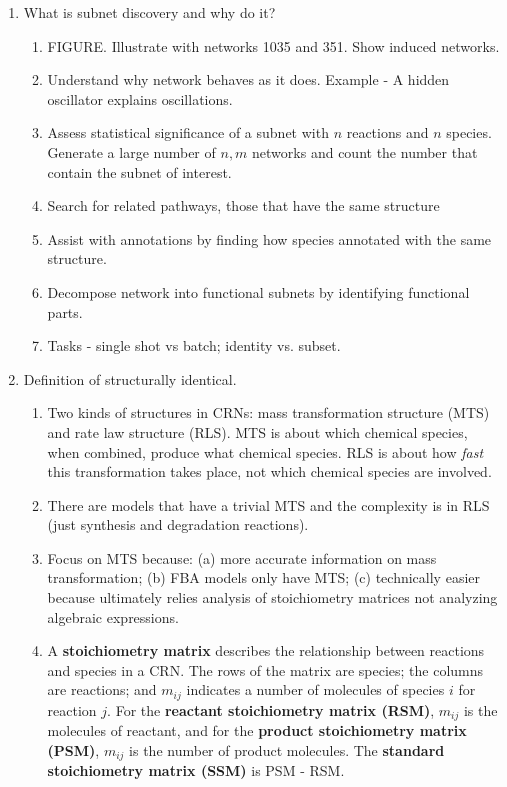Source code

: \documentclass{article}
\begin{document}
\begin{enumerate}
        \item What is subnet discovery and why do it?
        \begin{enumerate}
        \item FIGURE. Illustrate with networks 1035 and 351. Show induced networks.
            \item Understand why network behaves as it does. Example - A hidden oscillator explains oscillations.
            \item Assess statistical significance of a subnet with $n$ reactions and $n$ species. Generate a large number of $n,m$ networks and count the number that contain the subnet of interest.
            \item Search for related pathways, those that have the same structure
            \item Assist with annotations by finding how species annotated with the same structure.
            \item Decompose network into functional subnets by identifying functional parts.
            \item Tasks - single shot vs batch; identity vs. subset.
        \end{enumerate}
    \item Definition of structurally identical. 
    \begin{enumerate}
        \item Two kinds of structures in CRNs: mass transformation structure (MTS) and rate law structure (RLS). MTS is about which chemical species, when combined, produce what chemical species. RLS is about how {\em fast} this transformation takes place, not which chemical species are involved.
        \item There are models that have a trivial MTS and the complexity is in RLS (just synthesis and degradation reactions).
        
        \item Focus on MTS because: (a) more accurate information on mass transformation; (b) FBA models only have MTS; (c) technically easier because ultimately relies analysis of stoichiometry matrices not analyzing algebraic expressions.

        \item A {\bf stoichiometry matrix} describes the relationship between reactions and species in a CRN. The rows of the matrix are species; the columns are reactions; and  $m_{ij}$ indicates a number of molecules of species $i$ for reaction $j$. For the {\bf reactant stoichiometry matrix (RSM)}, $m_{ij}$ is the molecules of reactant, and for the {\bf product stoichiometry matrix (PSM)}, $m_{ij}$ is the number of product molecules. The {\bf standard stoichiometry matrix (SSM)} is PSM - RSM.


\end{enumerate}
\end{enumerate}
\end{document}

● ● ● ● ●

- **THE TASK**
Reproduce the data above in full, exactly, with the images removed.

- **THE COMPLETED TASK**
Source code

: \documentclass{article}
\begin{document}
\begin{enumerate}
        \item What is subnet discovery and why do it?
        \begin{enumerate}
        \item FIGURE. Illustrate with networks 1035 and 351. Show induced networks.
            \item Understand why network behaves as it does. Example - A hidden oscillator explains oscillations.
            \item Assess statistical significance of a subnet with $n$ reactions and $n$ species. Generate a large number of $n,m$ networks and count the number that contain the subnet of interest.
            \item Search for related pathways, those that have the same structure
            \item Assist with annotations by finding how species annotated with the same structure.
            \item Decompose network into functional subnets by identifying functional parts.
            \item Tasks - single shot vs batch; identity vs. subset.
        \end{enumerate}
    \item Definition of structurally identical. 
    \begin{enumerate}
        \item Two kinds of structures in CRNs: mass transformation structure (MTS) and rate law structure (RLS). MTS is about which chemical species, when combined, produce what chemical species. RLS is about how {\em fast} this transformation takes place, not which chemical species are involved.
        \item There are models that have a trivial MTS and the complexity is in RLS (just synthesis and degradation reactions).
        
        \item Focus on MTS because: (a) more accurate information on mass transformation; (b) FBA models only have MTS; (c) technically easier because ultimately relies analysis of stoichiometry matrices not analyzing algebraic expressions.

        \item A {\bf stoichiometry matrix} describes the relationship between reactions and species in a CRN. The rows of the matrix are species; the columns are reactions; and  $m_{ij}$ indicates a number of molecules of species $i$ for reaction $j$. For the {\bf reactant stoichiometry matrix (RSM)}, $m_{ij}$ is the molecules of reactant, and for the {\bf product stoichiometry matrix (PSM)}, $m_{ij}$ is the number of product molecules. The {\bf standard stoichiometry matrix (SSM)} is PSM - RSM.


\end{enumerate}
\end{enumerate}
\end{document}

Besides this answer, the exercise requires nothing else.